The Pope, The Pro-Aborts in Congress, and the Pro-life Movement

The Associated Press
The Associated Press

In my new book Abolishing Abortion, I don’t mention many members of Congress by name, but one that is mentioned is Congresswoman Rosa L. DeLauro.

I reference her February 28, 2006 press release, “House Democrats Release Historic Catholic Statement of Principles: Expresses Commitment to Dignity of Life and Belief That Government Has ‘Moral Purpose.’

As I say in the book:

Whatever else was “historic” about it, it was one of the most profound examples of disjointed thinking on the abortion issue ever published. The fact is that the fifty-five Democrats who signed the document have for the most part voted consistently to deprive children in the womb of their most fundamental right, life itself.

Yet while voting for policies that permit, expand, and even fund the dismemberment of living children, these Catholic Democrats had the nerve to declare, “We are proud to be part of the living Catholic tradition—a tradition that promotes the common good, expresses a consistent moral framework for life, and highlights the need to provide a collective safety net to those individuals in society who are most in need. As legislators, in the U.S. House of Representatives, we work every day to advance respect for life and the dignity of every human being.”

And then, most unbelievably, they say, “We are committed to making real the basic principles that are at the heart of Catholic social teaching: helping the poor and disadvantaged, protecting the most vulnerable among us.”

The most vulnerable among us? The only human beings in our nation today to be considered “nonpersons” also happen to be the youngest, the smallest, and the most dependent. If they are not “the most vulnerable among us,” then who is?”

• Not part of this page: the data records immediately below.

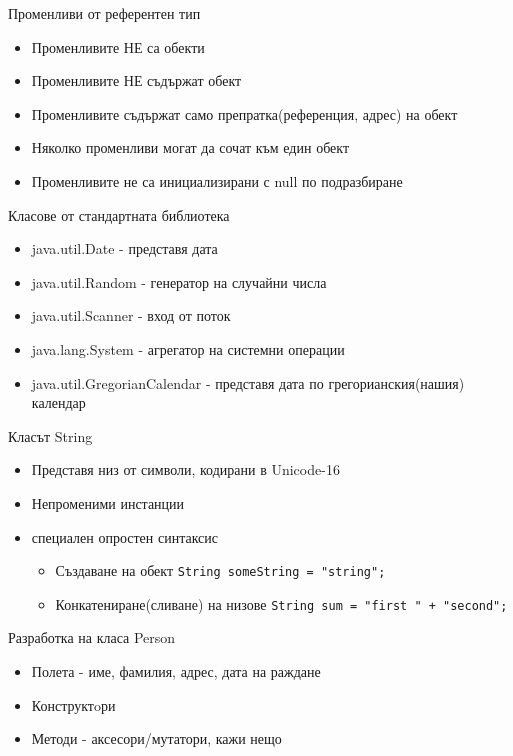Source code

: \documentclass{beamer}
\begin{document}
\begin{frame}{Променливи от референтен тип}
  \transdissolve
  \begin{itemize}
  \item Променливите НЕ са обекти
  \item Променливите НЕ съдържат обект
  \item Променливите съдържат само
    препратка(референция, адрес) на обект
  \item Няколко променливи могат да сочат към
    един обект
  \item Променливите не са инициализирани с
    null по подразбиране
  \end{itemize}
\end{frame}

\begin{frame}{Класове от стандартната библиотека}
  \transdissolve
  \begin{itemize}
  \item java.util.Date -  представя дата
  \item java.util.Random - генератор на случайни числа
  \item java.util.Scanner - вход от поток
  \item java.lang.System - агрегатор на системни
    операции
  \item java.util.GregorianCalendar -  представя дата по
    грегорианския(нашия) календар
  \end{itemize}
\end{frame}

\begin{frame}{Класът String}
  \transdissolve
  \begin{itemize}
  \item Представя низ от символи, кодирани в
    Unicode-16
    \item Непроменими инстанции
    \item специален опростен синтаксис
    \begin{itemize}
    \item Създаване на обект
    \lstinline$String someString = "string";$
    \item Конкатениране(сливане) на низове    
    \lstinline$String sum = "first " + "second";$
    \end{itemize}
  \end{itemize}
\end{frame}

\begin{frame}{Разработка на класа Person}
  \transdissolve
  \begin{itemize}
  \item Полета - име, фамилия, адрес, дата на раждане
  \item Конструктoри
  \item Методи - аксесори/мутатори, кажи нещо
  \end{itemize}
\end{frame}
\end{document}
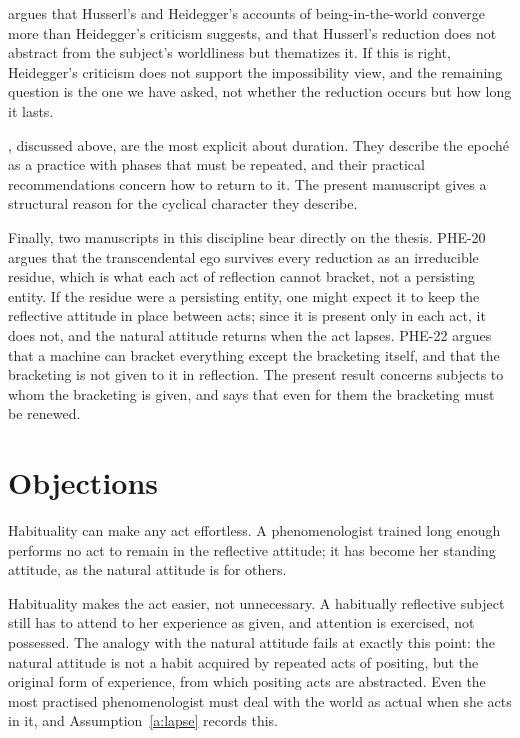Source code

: \documentclass{situationist-preprint}
\begin{document}
\citet{Overgaard2004} argues that Husserl's and Heidegger's accounts of being-in-the-world converge more than Heidegger's criticism suggests, and that Husserl's reduction does not abstract from the subject's worldliness but thematizes it. If this is right, Heidegger's criticism does not support the impossibility view, and the remaining question is the one we have asked, not whether the reduction occurs but how long it lasts.

\citet{Depraz2003}, discussed above, are the most explicit about duration. They describe the epoché as a practice with phases that must be repeated, and their practical recommendations concern how to return to it. The present manuscript gives a structural reason for the cyclical character they describe.

Finally, two manuscripts in this discipline bear directly on the thesis. PHE-20 argues that the transcendental ego survives every reduction as an irreducible residue, which is what each act of reflection cannot bracket, not a persisting entity. If the residue were a persisting entity, one might expect it to keep the reflective attitude in place between acts; since it is present only in each act, it does not, and the natural attitude returns when the act lapses. PHE-22 argues that a machine can bracket everything except the bracketing itself, and that the bracketing is not given to it in reflection. The present result concerns subjects to whom the bracketing is given, and says that even for them the bracketing must be renewed.

\section{Objections}\label{s:objections}

\begin{objection}
Habituality can make any act effortless. A phenomenologist trained long enough performs no act to remain in the reflective attitude; it has become her standing attitude, as the natural attitude is for others.
\end{objection}

\begin{reply}
Habituality makes the act easier, not unnecessary. A habitually reflective subject still has to attend to her experience as given, and attention is exercised, not possessed. The analogy with the natural attitude fails at exactly this point: the natural attitude is not a habit acquired by repeated acts of positing, but the original form of experience, from which positing acts are abstracted. Even the most practised phenomenologist must deal with the world as actual when she acts in it, and Assumption~\ref{a:lapse} records this.
\end{reply}
\end{document}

(Abolishing Abortion, pp. 63-64, Thomas Nelson Publishers, 2015).

Well, she has done it again.

Just days before the publication of my book, she published yet another letter, signed by even more of her colleagues, and addressed this time to the Holy Father, in anticipation of his September 24 speech to Congress. In a profoundly hollow and self-contradictory fashion, she praises the Pope’s “solidarity with the poor and the marginalized,” and then goes on to urge him to address a litany of social problems, with no mention at all about the violence of abortion.

She and her colleagues are apparently intent on ignoring — and encouraging others to ignore — what the Pope has said about the unborn child, and about the indissoluble link between advocacy for the right to life and advocacy for other human rights. To cite just two examples:

Among the vulnerable for whom the Church wishes to care with particular love and concern are unborn children, the most defenseless and innocent among us. … [T]his defense of unborn life is closely linked to the defense of each and every other human right.” (The Joy of the Gospel, n. 213)

Since everything is interrelated, concern for the protection of nature is also incompatible with the justification of abortion. How can we genuinely teach the importance of concern for other vulnerable beings, however troublesome or inconvenient they may be, if we fail to protect a human embryo, even when its presence is uncomfortable and creates difficulties?(Laudato Si, n. 120)

So what should we expect when the Pope addresses Congress?

It is reasonable to expect that he’s going to treat the abortion issue as he has treated it so far. It is mentioned in the key documents he has issued, and is described as interrelated with the defense of other human rights. He is certainly not going to leave out the unborn, even if he does not dwell on the abortion issue at length. But the simple point that advocacy for human rights is incompatible with “pro-choice” will be a substantive rebuke to DeLauro and her colleagues.

What we should also expect is that groups both within and outside the Church will, in their commentary on the Pope’s visit, try to equate all the social issues with abortion, if not totally exclude the unborn from any consideration of social justice. That attempt will be made, but it will also be counteracted by those of us who understand that three things have not changed:

  • The math has not changed. It remains true that nothing claims more human lives than abortion.
  • The logic has not changed. It remains true that every other right we have depends on life itself, and that the child in the womb is more vulnerable than anyone else.
  • The teaching has not changed. Papal encyclicals like “The Gospel of Life,” and statements of the US bishops like “Living the Gospel of Life” clearly show the urgent priority of the abortion issue, and the Pope, as a son of the Church, does not teach in a vacuum, but in the context of these prior teachings.

So let’s welcome Pope Francis, not with the deceptive rhetoric of abortion supporters, but with the clear conviction of pro-life advocates who know that their position is right not because the Pope says it is, but rather that the Pope embraces it because it is right.